The response must consist of all the entries, duplicated without alteration.

*** Input records Section Begins ***

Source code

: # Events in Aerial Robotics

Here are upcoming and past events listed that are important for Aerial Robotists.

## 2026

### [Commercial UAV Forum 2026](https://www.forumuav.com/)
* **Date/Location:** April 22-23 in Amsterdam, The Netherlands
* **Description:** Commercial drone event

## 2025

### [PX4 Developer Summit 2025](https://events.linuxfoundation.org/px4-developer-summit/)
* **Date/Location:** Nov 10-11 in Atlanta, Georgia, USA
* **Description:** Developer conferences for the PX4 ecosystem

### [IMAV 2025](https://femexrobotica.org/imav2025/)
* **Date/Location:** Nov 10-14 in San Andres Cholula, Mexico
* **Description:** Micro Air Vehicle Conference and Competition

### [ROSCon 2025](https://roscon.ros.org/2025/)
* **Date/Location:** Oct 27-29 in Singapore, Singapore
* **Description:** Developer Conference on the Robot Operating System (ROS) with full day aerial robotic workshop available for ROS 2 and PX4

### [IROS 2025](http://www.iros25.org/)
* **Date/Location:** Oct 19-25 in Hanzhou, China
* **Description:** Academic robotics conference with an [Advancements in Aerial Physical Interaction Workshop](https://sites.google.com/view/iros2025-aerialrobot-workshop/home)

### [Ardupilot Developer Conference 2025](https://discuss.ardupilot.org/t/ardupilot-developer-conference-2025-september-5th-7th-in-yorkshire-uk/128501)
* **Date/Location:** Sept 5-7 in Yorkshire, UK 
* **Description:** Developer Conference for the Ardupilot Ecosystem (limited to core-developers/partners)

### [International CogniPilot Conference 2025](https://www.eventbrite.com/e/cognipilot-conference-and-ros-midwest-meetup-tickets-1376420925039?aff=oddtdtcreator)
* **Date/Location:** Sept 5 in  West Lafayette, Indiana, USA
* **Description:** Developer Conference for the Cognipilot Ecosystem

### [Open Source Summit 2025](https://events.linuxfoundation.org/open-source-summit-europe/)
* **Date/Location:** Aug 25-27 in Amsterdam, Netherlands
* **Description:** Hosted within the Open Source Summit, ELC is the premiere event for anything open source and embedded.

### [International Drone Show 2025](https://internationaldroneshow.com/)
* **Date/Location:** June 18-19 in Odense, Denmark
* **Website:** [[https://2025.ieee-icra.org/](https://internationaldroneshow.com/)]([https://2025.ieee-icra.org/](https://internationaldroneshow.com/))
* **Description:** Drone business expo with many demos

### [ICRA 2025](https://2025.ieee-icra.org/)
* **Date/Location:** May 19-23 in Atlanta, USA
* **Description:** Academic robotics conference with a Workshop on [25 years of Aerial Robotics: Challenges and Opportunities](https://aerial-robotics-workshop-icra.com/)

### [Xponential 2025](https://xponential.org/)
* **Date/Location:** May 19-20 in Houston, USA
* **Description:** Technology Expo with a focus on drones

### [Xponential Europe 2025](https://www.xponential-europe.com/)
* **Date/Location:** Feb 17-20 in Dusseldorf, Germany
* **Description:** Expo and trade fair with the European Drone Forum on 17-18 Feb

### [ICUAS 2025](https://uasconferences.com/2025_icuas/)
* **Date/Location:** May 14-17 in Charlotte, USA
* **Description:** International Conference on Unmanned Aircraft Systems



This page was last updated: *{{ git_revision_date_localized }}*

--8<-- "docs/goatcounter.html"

*** Input records Section Ends ***

Answer box:
Source code

: # Events in Aerial Robotics

Here are upcoming and past events listed that are important for Aerial Robotists.

## 2026

### [Commercial UAV Forum 2026](https://www.forumuav.com/)
* **Date/Location:** April 22-23 in Amsterdam, The Netherlands
* **Description:** Commercial drone event

## 2025

### [PX4 Developer Summit 2025](https://events.linuxfoundation.org/px4-developer-summit/)
* **Date/Location:** Nov 10-11 in Atlanta, Georgia, USA
* **Description:** Developer conferences for the PX4 ecosystem

### [IMAV 2025](https://femexrobotica.org/imav2025/)
* **Date/Location:** Nov 10-14 in San Andres Cholula, Mexico
* **Description:** Micro Air Vehicle Conference and Competition

### [ROSCon 2025](https://roscon.ros.org/2025/)
* **Date/Location:** Oct 27-29 in Singapore, Singapore
* **Description:** Developer Conference on the Robot Operating System (ROS) with full day aerial robotic workshop available for ROS 2 and PX4

### [IROS 2025](http://www.iros25.org/)
* **Date/Location:** Oct 19-25 in Hanzhou, China
* **Description:** Academic robotics conference with an [Advancements in Aerial Physical Interaction Workshop](https://sites.google.com/view/iros2025-aerialrobot-workshop/home)

### [Ardupilot Developer Conference 2025](https://discuss.ardupilot.org/t/ardupilot-developer-conference-2025-september-5th-7th-in-yorkshire-uk/128501)
* **Date/Location:** Sept 5-7 in Yorkshire, UK 
* **Description:** Developer Conference for the Ardupilot Ecosystem (limited to core-developers/partners)

### [International CogniPilot Conference 2025](https://www.eventbrite.com/e/cognipilot-conference-and-ros-midwest-meetup-tickets-1376420925039?aff=oddtdtcreator)
* **Date/Location:** Sept 5 in  West Lafayette, Indiana, USA
* **Description:** Developer Conference for the Cognipilot Ecosystem

### [Open Source Summit 2025](https://events.linuxfoundation.org/open-source-summit-europe/)
* **Date/Location:** Aug 25-27 in Amsterdam, Netherlands
* **Description:** Hosted within the Open Source Summit, ELC is the premiere event for anything open source and embedded.

### [International Drone Show 2025](https://internationaldroneshow.com/)
* **Date/Location:** June 18-19 in Odense, Denmark
* **Website:** [[https://2025.ieee-icra.org/](https://internationaldroneshow.com/)]([https://2025.ieee-icra.org/](https://internationaldroneshow.com/))
* **Description:** Drone business expo with many demos

### [ICRA 2025](https://2025.ieee-icra.org/)
* **Date/Location:** May 19-23 in Atlanta, USA
* **Description:** Academic robotics conference with a Workshop on [25 years of Aerial Robotics: Challenges and Opportunities](https://aerial-robotics-workshop-icra.com/)

### [Xponential 2025](https://xponential.org/)
* **Date/Location:** May 19-20 in Houston, USA
* **Description:** Technology Expo with a focus on drones

### [Xponential Europe 2025](https://www.xponential-europe.com/)
* **Date/Location:** Feb 17-20 in Dusseldorf, Germany
* **Description:** Expo and trade fair with the European Drone Forum on 17-18 Feb

### [ICUAS 2025](https://uasconferences.com/2025_icuas/)
* **Date/Location:** May 14-17 in Charlotte, USA
* **Description:** International Conference on Unmanned Aircraft Systems



This page was last updated: *{{ git_revision_date_localized }}*

--8<-- "docs/goatcounter.html"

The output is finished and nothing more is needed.